§ PROBLEM STATEMENT
Please return the lines of the data that contain "необходимо".

§ Source texts of formatted documents
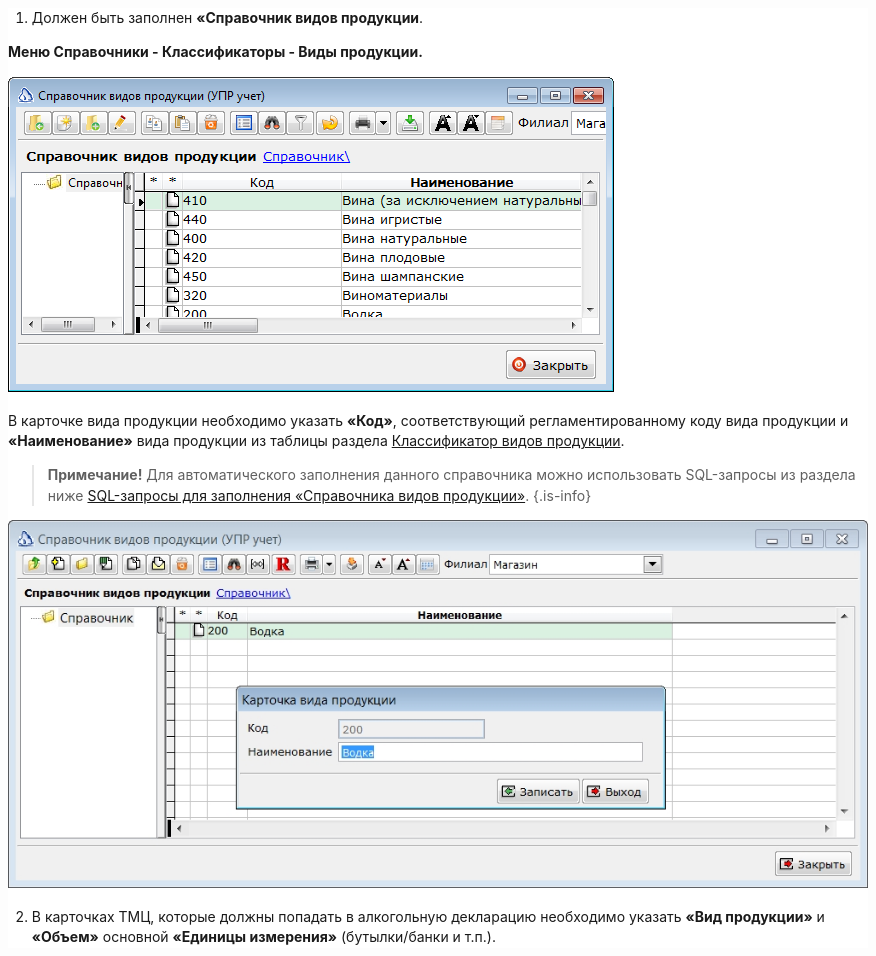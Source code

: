 1.  Должен быть заполнен **«Справочник видов продукции**.

**Меню Справочники - Классификаторы - Виды продукции.**

**![](/images/admin-guide/reports/2957076fe2885b34c0f9d6f6e3ff39c6.png)**

В карточке вида продукции необходимо указать **«Код»**, соответствующий регламентированному коду вида продукции и **«Наименование»** вида продукции из таблицы раздела [Классификатор видов продукции](/docs/user-guide/directories/#Классификатор_видов_продукции).

> **Примечание!** Для автоматического заполнения данного справочника можно использовать SQL-запросы из раздела ниже [SQL-запросы для заполнения «Справочника видов продукции»](#SQL-запросы-для-заполнения).
{.is-info}


*![Изображение выглядит как текст Автоматически созданное описание](/images/admin-guide/reports/010aadaba597fc5e3cb2e19ddce12030.jpeg)*

2.  В карточках ТМЦ, которые должны попадать в алкогольную декларацию необходимо указать **«Вид продукции»** и **«Объем»** основной **«Единицы измерения»** (бутылки/банки и т.п.). <br>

§ SOLUTION FOR THIS PROBLEM
В карточке вида продукции необходимо указать **«Код»**, соответствующий регламентированному коду вида продукции и **«Наименование»** вида продукции из таблицы раздела [Классификатор видов продукции](/docs/user-guide/directories/#Классификатор_видов_продукции).
2.  В карточках ТМЦ, которые должны попадать в алкогольную декларацию необходимо указать **«Вид продукции»** и **«Объем»** основной **«Единицы измерения»** (бутылки/банки и т.п.). <br>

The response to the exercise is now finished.